Slam Exploration Ltd.

Slam Exploration Ltd.

November 28, 2012 09:25 ET

Slam Raises $460K to Drill New Gold Discovery

MIRAMICHI, NEW BRUNSWICK--(Marketwire - Nov. 28, 2012) -


SLAM Exploration Ltd. (TSX VENTURE:SXL) (the "Company") announced today that it has closed the first tranche of its previously announced non-brokered private placement (the "Private Placement") for aggregate gross proceeds of $459,500. Please see the Company's news release dated November 20, 2012 for further details regarding the Private Placement.

The Company issued 1,652,500 flow-through units (each, a "FT-Unit") at a subscription price of $0.20 per FT-Unit in connection with the first tranche, for aggregate gross proceeds of $330,500. Each FT-Unit is comprised of one flow-through common share in the capital of the Company and one-half of one common share purchase warrant (each whole warrant, a "Warrant"). The Company also issued 806,250 non-flow-through units (each, a "Unit") in connection with the first tranche at a subscription price of $0.16 per Unit, for aggregate gross proceeds of $129,000. Each Unit is comprised of one non-flow-through common share and one whole Warrant. The Company issued an aggregate of 826,250 Warrants as part of the FT-Units and an aggregate of 806,250 Warrants as part of the Units. Each Warrant entitles the holder thereof to acquire one non-flow-through common share at a price of $0.25 for a period of 12 months or at a price of $0.50 for an additional 12 months thereafter, expiring on November 27, 2014. The FT-Units and Units are subject to a four-month hold period expiring on March 28, 2013. A due diligence fee of $4,000 was paid in connection with the first tranche of the Private Placement but no finder's fees were paid.

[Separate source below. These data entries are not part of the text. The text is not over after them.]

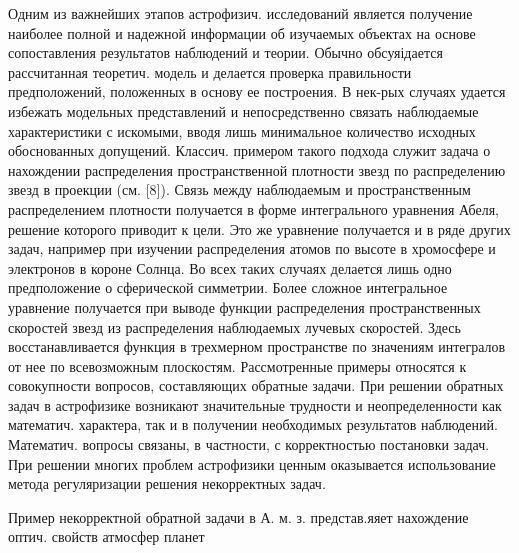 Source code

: \documentclass[10pt]{article}
\begin{document}
Одним из важнейших этапов астрофизич. исследований является получение наиболее полной и надежной информации об изучаемых объектах на основе сопоставления результатов наблюдений и теории. Обычно обсуяідается рассчитанная теоретич. модель и делается проверка правильности предположений, положенных в основу ее построения. В нек-рых случаях удается избежать модельных представлений и непосредственно связать наблюдаемые характеристики с искомыми, вводя лишь минимальное количество исходных обоснованных допущений. Классич. примером такого подхода служит задача о нахождении распределения пространственной плотности звезд по распределению звезд в проекции (см. [8]). Связь между наблюдаемым и пространственным распределением плотности получается в форме интегрального уравнения Абеля, решение которого приводит к цели. Это же уравнение получается и в ряде других задач, например при изучении распределения атомов по высоте в хромосфере и электронов в короне Солнца. Во всех таких случаях делается лишь одно предположение о сферической симметрии. Более сложное интегральное уравнение получается при выводе функции распределения пространственных скоростей звезд из распределения наблюдаемых лучевых скоростей. Здесь восстанавливается функция в трехмерном пространстве по значениям интегралов от нее по всевозможным плоскостям. Рассмотренные примеры относятся к совокупности вопросов, составляющих обратные задачи. При решении обратных задач в астрофизике возникают значительные трудности и неопределенности как математич. характера, так и в получении необходимых результатов наблюдений. Математич. вопросы связаны, в частности, с корректностью постановки задач. При решении многих проблем астрофизики ценным оказывается использование метода регуляризации решения некорректных задач.



Пример некорректной обратной задачи в А. м. з. представ.яяет нахождение оптич. свойств атмосфер планет
\end{document}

The Company expects to complete a second tranche of the Private Placement on the same terms as the first tranche on or about November 30, 2012. The Company may pay finder's fees in accordance with the rules and policies of the TSX Venture Exchange (the "TSXV") on funds raised in connection with the second tranche.

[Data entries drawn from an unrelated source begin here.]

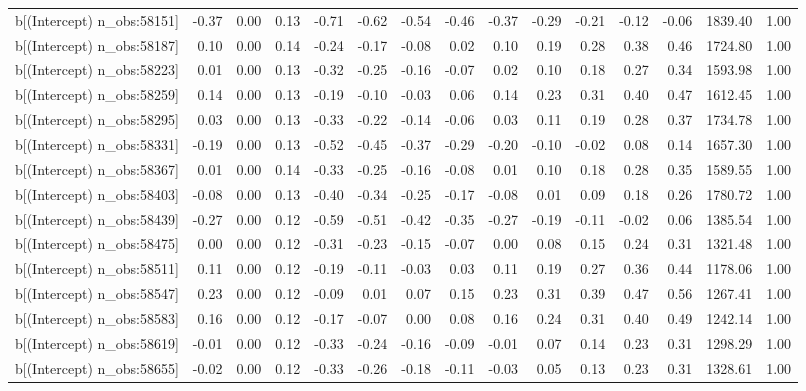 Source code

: \begin{table}[ht]
\begin{tabular}{rrrrrrrrrrrrrrr}
  b[(Intercept) n\_obs:58151] & -0.37 & 0.00 & 0.13 & -0.71 & -0.62 & -0.54 & -0.46 & -0.37 & -0.29 & -0.21 & -0.12 & -0.06 & 1839.40 & 1.00 \\ 
  b[(Intercept) n\_obs:58187] & 0.10 & 0.00 & 0.14 & -0.24 & -0.17 & -0.08 & 0.02 & 0.10 & 0.19 & 0.28 & 0.38 & 0.46 & 1724.80 & 1.00 \\ 
  b[(Intercept) n\_obs:58223] & 0.01 & 0.00 & 0.13 & -0.32 & -0.25 & -0.16 & -0.07 & 0.02 & 0.10 & 0.18 & 0.27 & 0.34 & 1593.98 & 1.00 \\ 
  b[(Intercept) n\_obs:58259] & 0.14 & 0.00 & 0.13 & -0.19 & -0.10 & -0.03 & 0.06 & 0.14 & 0.23 & 0.31 & 0.40 & 0.47 & 1612.45 & 1.00 \\ 
  b[(Intercept) n\_obs:58295] & 0.03 & 0.00 & 0.13 & -0.33 & -0.22 & -0.14 & -0.06 & 0.03 & 0.11 & 0.19 & 0.28 & 0.37 & 1734.78 & 1.00 \\ 
  b[(Intercept) n\_obs:58331] & -0.19 & 0.00 & 0.13 & -0.52 & -0.45 & -0.37 & -0.29 & -0.20 & -0.10 & -0.02 & 0.08 & 0.14 & 1657.30 & 1.00 \\ 
  b[(Intercept) n\_obs:58367] & 0.01 & 0.00 & 0.14 & -0.33 & -0.25 & -0.16 & -0.08 & 0.01 & 0.10 & 0.18 & 0.28 & 0.35 & 1589.55 & 1.00 \\ 
  b[(Intercept) n\_obs:58403] & -0.08 & 0.00 & 0.13 & -0.40 & -0.34 & -0.25 & -0.17 & -0.08 & 0.01 & 0.09 & 0.18 & 0.26 & 1780.72 & 1.00 \\ 
  b[(Intercept) n\_obs:58439] & -0.27 & 0.00 & 0.12 & -0.59 & -0.51 & -0.42 & -0.35 & -0.27 & -0.19 & -0.11 & -0.02 & 0.06 & 1385.54 & 1.00 \\ 
  b[(Intercept) n\_obs:58475] & 0.00 & 0.00 & 0.12 & -0.31 & -0.23 & -0.15 & -0.07 & 0.00 & 0.08 & 0.15 & 0.24 & 0.31 & 1321.48 & 1.00 \\ 
  b[(Intercept) n\_obs:58511] & 0.11 & 0.00 & 0.12 & -0.19 & -0.11 & -0.03 & 0.03 & 0.11 & 0.19 & 0.27 & 0.36 & 0.44 & 1178.06 & 1.00 \\ 
  b[(Intercept) n\_obs:58547] & 0.23 & 0.00 & 0.12 & -0.09 & 0.01 & 0.07 & 0.15 & 0.23 & 0.31 & 0.39 & 0.47 & 0.56 & 1267.41 & 1.00 \\ 
  b[(Intercept) n\_obs:58583] & 0.16 & 0.00 & 0.12 & -0.17 & -0.07 & 0.00 & 0.08 & 0.16 & 0.24 & 0.31 & 0.40 & 0.49 & 1242.14 & 1.00 \\ 
  b[(Intercept) n\_obs:58619] & -0.01 & 0.00 & 0.12 & -0.33 & -0.24 & -0.16 & -0.09 & -0.01 & 0.07 & 0.14 & 0.23 & 0.31 & 1298.29 & 1.00 \\ 
  b[(Intercept) n\_obs:58655] & -0.02 & 0.00 & 0.12 & -0.33 & -0.26 & -0.18 & -0.11 & -0.03 & 0.05 & 0.13 & 0.23 & 0.31 & 1328.61 & 1.00 \\ 

\end{tabular}
\end{table}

Pursuant to Multilateral Instrument 61-101 - Protection of Minority Security Holders in Special Transactions ("MI 61-101"), the Private Placement constitutes a "related party transaction" as insiders of the Company subscribed for an aggregate of 300,000 FT-Units in the first tranche, or approximately 18% of the total number of FT-Units issued pursuant to the first tranche. The Company is relying on exemptions from the formal valuation and minority approval requirements of MI 61-101, based on a determination that the securities of the Company are only listed on the TSXV and that the fair market value of the first tranche, insofar as it involves interested parties, does not exceed $2,500,000 and/or 25% of the market capitalization of the Company at the time the Private Placement was initially announced. The Private Placement was approved by all of the independent directors of the Company.

For additional information about the Private Placement call Darlene Ettinger at 506-627-1353 or 1.866.523.6719. The proceeds from the issuance of the FT-Units will be used to fund exploration on the Company's gold and base metal projects mainly in New Brunswick. The proceeds from the issuance of the Units will be used for general corporate purposes. The Private Placement remains subject to the final approval of the TSXV.

About SLAM Exploration Ltd.

SLAM is a mineral resource company based in Miramichi, New Brunswick and is actively exploring new gold discoveries on its Menneval and NW Gold projects in northwestern New Brunswick. In addition, the Company owns the Nepisiguit and Nash Creek silver-base metal deposits, both NI 43-101 compliant and located in New Brunswick. The Company also owns a significant gold portfolio in Ontario including the Reserve Creek gold deposit. Additional information about SLAM and its projects is available at or from SEDAR filings at Follow us on twitter @SLAMGold.

Certain information in this press release may constitute forward-looking information, including statements that address the Private Placement, the completion of the second tranche of the Private Placement, future production, reserve potential, exploration and development activities and events or developments that the Company expects. This information is based on current expectations that are subject to significant risks and uncertainties that are difficult to predict. Actual results might differ materially from results suggested in any forward-looking statements. The Company assumes no obligation to update the forward-looking statements, or to update the reasons why actual results could differ from those reflected in the forward looking-statements unless and until required by securities laws applicable to the Company. There are a number of risk factors that could cause future results to differ materially from those described herein. Information identifying risks and uncertainties is contained in the Company's filings with the Canadian securities regulators, which filings are available at

Neither the TSXV nor its Regulation Services Provider (as that term is defined in the policies of the TSXV) accepts responsibility for the adequacy or accuracy of this release.